DataSheet_1_Targeting HIV-1 reservoirs in T cell subsets.pdf

The HIV-1 reservoirs harbor the latent proviruses that are integrated into the host genome. It is a challenging task to eradicate the proviruses in order to achieve an HIV cure. We have described a strategy for the clearance of HIV-1 infection through selective elimination of host cells harboring replication-competent HIV (SECH), by inhibition of autophagy and promotion of apoptosis during viral re-activation. HIV-1 can infect various CD4+ T cell subsets, but it is not known whether the SECH approach is equally effective in targeting HIV-1 reservoirs in these different subsets in vivo. In a humanized mouse model, we found that treatments of HIV-1 infection by suppressive antiretroviral therapy (ART) led to the establishment of latent HIV reservoirs in naïve, central memory and effector memory T cells. Moreover, SECH treatments could clear latent HIV-1 reservoirs in these different T cell subsets of humanized mice. Co-culture studies showed that T cell subsets latently infected by HIV-1, but not uninfected bystander cells, were susceptible to cell death induced by SECH treatments. Our study suggests that the SECH strategy is effective for specific targeting of latent HIV-1 reservoirs in different T cell subsets.
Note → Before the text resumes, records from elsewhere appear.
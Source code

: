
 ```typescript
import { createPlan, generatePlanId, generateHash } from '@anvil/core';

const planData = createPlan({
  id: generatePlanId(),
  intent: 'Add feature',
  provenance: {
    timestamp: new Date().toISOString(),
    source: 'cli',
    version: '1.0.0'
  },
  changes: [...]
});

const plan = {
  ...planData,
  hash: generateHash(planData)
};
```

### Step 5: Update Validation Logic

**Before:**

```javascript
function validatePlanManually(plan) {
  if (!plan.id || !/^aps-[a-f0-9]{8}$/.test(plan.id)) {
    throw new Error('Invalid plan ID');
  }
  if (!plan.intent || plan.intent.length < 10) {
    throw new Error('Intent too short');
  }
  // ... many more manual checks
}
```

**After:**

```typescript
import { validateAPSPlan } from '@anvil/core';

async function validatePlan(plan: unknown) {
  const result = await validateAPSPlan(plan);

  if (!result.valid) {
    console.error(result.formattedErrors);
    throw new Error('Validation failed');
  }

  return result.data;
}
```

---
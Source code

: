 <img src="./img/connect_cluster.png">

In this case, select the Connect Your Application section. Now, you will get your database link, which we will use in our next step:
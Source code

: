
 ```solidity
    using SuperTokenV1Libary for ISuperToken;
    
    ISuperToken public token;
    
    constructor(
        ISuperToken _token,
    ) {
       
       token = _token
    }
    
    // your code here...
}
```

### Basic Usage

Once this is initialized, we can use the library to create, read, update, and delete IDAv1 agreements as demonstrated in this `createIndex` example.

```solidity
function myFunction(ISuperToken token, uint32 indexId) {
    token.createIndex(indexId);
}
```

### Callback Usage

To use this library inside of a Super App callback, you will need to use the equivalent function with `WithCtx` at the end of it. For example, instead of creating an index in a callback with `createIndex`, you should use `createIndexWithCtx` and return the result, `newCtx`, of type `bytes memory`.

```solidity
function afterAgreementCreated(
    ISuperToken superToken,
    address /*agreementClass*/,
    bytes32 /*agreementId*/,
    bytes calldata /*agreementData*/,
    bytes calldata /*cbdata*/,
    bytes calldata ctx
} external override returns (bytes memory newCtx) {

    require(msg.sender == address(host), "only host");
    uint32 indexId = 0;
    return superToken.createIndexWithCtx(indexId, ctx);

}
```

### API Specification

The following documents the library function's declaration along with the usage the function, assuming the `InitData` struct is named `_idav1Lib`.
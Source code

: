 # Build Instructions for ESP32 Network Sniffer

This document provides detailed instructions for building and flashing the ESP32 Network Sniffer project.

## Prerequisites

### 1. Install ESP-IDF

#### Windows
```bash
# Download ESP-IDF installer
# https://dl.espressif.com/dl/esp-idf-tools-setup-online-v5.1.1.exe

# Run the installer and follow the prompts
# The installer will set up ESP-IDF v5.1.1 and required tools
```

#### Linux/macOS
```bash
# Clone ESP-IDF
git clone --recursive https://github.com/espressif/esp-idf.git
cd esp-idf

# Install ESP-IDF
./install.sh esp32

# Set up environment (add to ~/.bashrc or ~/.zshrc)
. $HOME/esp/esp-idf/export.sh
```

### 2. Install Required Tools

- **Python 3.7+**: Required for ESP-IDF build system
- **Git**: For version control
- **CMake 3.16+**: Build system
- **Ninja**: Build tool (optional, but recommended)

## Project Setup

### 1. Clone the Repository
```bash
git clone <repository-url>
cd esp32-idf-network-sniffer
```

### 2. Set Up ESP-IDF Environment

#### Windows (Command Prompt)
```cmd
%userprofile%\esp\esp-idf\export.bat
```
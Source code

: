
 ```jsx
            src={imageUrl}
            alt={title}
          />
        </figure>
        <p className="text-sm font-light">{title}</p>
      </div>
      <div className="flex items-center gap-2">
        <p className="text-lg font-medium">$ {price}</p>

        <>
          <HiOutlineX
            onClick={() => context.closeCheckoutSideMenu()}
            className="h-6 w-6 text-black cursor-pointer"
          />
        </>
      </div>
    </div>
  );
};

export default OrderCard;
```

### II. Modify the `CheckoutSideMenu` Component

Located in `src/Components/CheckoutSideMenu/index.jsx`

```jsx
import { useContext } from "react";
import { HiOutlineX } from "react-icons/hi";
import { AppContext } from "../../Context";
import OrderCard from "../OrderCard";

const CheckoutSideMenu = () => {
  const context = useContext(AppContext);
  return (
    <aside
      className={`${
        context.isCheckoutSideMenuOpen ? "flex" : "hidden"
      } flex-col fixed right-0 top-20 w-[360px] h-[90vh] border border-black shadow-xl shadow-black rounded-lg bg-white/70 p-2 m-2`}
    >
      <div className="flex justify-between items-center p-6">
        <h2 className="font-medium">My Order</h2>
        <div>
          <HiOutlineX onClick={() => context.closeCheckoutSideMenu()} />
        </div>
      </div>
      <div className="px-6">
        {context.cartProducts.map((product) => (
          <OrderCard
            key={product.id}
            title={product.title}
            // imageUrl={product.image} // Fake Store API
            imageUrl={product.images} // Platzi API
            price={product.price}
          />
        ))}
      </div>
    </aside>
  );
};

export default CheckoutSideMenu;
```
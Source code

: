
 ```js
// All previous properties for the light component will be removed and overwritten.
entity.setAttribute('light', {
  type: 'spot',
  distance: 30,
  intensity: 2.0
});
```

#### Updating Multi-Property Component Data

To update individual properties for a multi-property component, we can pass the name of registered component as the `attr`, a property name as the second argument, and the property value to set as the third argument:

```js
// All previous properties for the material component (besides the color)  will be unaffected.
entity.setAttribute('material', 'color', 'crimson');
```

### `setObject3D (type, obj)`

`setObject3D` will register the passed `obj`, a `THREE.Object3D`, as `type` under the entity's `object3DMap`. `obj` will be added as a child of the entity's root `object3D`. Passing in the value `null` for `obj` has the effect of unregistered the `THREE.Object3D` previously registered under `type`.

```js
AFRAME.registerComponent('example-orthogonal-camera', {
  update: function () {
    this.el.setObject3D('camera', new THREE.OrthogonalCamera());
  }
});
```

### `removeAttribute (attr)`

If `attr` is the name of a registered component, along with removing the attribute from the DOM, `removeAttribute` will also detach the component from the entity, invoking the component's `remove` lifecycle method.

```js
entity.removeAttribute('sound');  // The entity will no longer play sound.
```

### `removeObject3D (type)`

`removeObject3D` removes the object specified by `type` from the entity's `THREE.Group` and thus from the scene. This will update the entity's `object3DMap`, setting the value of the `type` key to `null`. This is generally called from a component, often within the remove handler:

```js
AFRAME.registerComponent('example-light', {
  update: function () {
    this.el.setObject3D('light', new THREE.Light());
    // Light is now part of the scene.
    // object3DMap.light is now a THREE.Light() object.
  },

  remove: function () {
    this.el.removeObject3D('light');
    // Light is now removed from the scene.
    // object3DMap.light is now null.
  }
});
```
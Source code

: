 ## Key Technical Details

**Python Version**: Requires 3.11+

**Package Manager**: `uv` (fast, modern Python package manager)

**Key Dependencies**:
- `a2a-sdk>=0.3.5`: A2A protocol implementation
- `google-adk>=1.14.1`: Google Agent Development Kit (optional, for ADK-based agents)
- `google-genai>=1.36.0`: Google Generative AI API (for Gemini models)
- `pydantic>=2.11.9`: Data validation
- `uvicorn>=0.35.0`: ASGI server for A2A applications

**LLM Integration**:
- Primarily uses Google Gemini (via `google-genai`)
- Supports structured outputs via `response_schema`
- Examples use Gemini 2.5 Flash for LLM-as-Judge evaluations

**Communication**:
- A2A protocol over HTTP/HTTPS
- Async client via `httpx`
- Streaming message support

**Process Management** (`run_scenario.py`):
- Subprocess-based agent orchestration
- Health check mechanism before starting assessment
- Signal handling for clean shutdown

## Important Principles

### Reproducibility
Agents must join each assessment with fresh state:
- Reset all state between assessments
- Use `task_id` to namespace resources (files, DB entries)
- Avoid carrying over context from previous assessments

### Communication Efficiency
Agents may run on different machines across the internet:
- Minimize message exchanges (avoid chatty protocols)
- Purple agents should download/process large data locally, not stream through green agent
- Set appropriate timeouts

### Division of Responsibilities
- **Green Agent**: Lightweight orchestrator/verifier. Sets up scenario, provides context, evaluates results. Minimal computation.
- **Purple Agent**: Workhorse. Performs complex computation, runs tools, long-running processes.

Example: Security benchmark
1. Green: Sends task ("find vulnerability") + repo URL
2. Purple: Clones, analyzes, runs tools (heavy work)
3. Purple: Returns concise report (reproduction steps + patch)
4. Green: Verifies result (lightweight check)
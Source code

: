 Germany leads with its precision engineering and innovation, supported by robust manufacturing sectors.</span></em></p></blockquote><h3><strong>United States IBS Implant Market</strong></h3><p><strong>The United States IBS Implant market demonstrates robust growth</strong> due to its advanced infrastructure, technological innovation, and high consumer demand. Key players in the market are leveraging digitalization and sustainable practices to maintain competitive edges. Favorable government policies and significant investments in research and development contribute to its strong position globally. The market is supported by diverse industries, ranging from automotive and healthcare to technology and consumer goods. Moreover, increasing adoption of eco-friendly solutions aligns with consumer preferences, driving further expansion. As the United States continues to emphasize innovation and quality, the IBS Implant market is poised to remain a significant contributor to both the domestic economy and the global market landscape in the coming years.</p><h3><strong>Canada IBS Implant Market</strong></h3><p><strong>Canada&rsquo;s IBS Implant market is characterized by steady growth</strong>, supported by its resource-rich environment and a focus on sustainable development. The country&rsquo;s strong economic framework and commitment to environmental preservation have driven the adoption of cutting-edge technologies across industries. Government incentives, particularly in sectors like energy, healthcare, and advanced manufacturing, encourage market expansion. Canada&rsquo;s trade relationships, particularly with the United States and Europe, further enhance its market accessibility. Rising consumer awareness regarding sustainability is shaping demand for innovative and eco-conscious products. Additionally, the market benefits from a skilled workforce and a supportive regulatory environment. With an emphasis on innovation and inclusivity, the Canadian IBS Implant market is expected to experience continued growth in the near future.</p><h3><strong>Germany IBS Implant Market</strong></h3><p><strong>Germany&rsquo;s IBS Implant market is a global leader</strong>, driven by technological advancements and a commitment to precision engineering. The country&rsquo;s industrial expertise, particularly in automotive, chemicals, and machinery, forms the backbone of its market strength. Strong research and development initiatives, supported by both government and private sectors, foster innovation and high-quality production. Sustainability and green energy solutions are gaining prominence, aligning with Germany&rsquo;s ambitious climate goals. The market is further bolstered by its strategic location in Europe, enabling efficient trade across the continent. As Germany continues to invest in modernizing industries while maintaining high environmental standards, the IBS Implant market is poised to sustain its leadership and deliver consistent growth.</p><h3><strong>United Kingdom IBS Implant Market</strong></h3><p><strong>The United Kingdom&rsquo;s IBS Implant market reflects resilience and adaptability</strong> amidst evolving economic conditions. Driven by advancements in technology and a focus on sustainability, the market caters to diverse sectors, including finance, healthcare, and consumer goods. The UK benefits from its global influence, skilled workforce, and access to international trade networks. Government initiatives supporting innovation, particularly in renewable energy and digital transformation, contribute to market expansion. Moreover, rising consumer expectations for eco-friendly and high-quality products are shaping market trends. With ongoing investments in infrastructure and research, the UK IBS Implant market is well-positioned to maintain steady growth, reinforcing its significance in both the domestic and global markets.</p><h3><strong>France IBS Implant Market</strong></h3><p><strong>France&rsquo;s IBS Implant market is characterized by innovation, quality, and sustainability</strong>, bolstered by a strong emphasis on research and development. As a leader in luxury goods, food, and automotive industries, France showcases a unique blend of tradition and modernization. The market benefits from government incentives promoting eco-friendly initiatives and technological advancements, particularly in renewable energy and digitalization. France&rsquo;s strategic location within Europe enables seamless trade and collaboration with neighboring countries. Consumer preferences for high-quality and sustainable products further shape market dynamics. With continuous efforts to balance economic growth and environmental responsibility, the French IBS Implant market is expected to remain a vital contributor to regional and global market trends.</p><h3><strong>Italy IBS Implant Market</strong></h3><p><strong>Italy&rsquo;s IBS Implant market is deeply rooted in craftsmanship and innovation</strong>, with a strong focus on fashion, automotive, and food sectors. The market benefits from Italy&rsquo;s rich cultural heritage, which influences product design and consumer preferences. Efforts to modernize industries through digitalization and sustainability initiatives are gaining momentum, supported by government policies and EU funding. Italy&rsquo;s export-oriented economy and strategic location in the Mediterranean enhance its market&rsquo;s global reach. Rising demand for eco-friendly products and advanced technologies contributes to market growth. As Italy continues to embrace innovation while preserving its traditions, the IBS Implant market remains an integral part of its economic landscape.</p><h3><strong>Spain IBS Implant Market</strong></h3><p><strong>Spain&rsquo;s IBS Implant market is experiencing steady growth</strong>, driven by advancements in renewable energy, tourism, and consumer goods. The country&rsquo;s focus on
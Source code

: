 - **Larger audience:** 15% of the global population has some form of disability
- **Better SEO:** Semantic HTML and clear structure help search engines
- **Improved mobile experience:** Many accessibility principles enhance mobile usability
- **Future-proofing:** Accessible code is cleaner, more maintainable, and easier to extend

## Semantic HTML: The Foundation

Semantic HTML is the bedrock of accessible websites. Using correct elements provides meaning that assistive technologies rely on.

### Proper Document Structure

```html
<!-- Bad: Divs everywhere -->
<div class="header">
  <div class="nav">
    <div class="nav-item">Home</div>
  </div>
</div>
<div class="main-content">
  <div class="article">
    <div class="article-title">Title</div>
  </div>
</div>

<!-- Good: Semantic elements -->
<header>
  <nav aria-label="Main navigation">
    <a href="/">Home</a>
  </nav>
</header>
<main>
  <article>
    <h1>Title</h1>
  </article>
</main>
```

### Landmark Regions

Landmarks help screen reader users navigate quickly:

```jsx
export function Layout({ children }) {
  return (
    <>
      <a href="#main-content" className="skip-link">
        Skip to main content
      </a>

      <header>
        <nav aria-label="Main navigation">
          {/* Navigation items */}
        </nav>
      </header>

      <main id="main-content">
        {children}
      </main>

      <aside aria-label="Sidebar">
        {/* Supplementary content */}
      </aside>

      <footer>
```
HIV-1潜伏病毒库中存在整合于宿主基因组的潜伏前病毒。根除这类前病毒以实现HIV治愈，是一项极具挑战性的任务。我们此前报道了一种通过选择性清除携带复制型HIV的宿主细胞（SECH）来清除HIV-1感染的策略：在病毒再激活过程中抑制自噬并促进细胞凋亡。HIV-1可感染多种CD4+ T细胞亚群，但目前尚不清楚SECH策略在体内靶向这些不同亚群中的HIV-1潜伏病毒库时，是否能达到同等的清除效果。在人源化小鼠模型中，我们发现，通过抑制性抗逆转录病毒疗法（ART）治疗HIV-1感染后，可在初始T细胞、中枢记忆T细胞以及效应记忆T细胞中建立HIV潜伏病毒库。此外，SECH治疗可清除人源化小鼠体内这些不同T细胞亚群中的HIV-1潜伏病毒库。共培养实验结果显示，感染了HIV-1的潜伏感染T细胞亚群（而非未感染的旁观者细胞）对SECH治疗诱导的细胞死亡具有易感性。本研究表明，SECH策略可特异性靶向不同T细胞亚群中的HIV-1潜伏病毒库，具有良好的清除效果。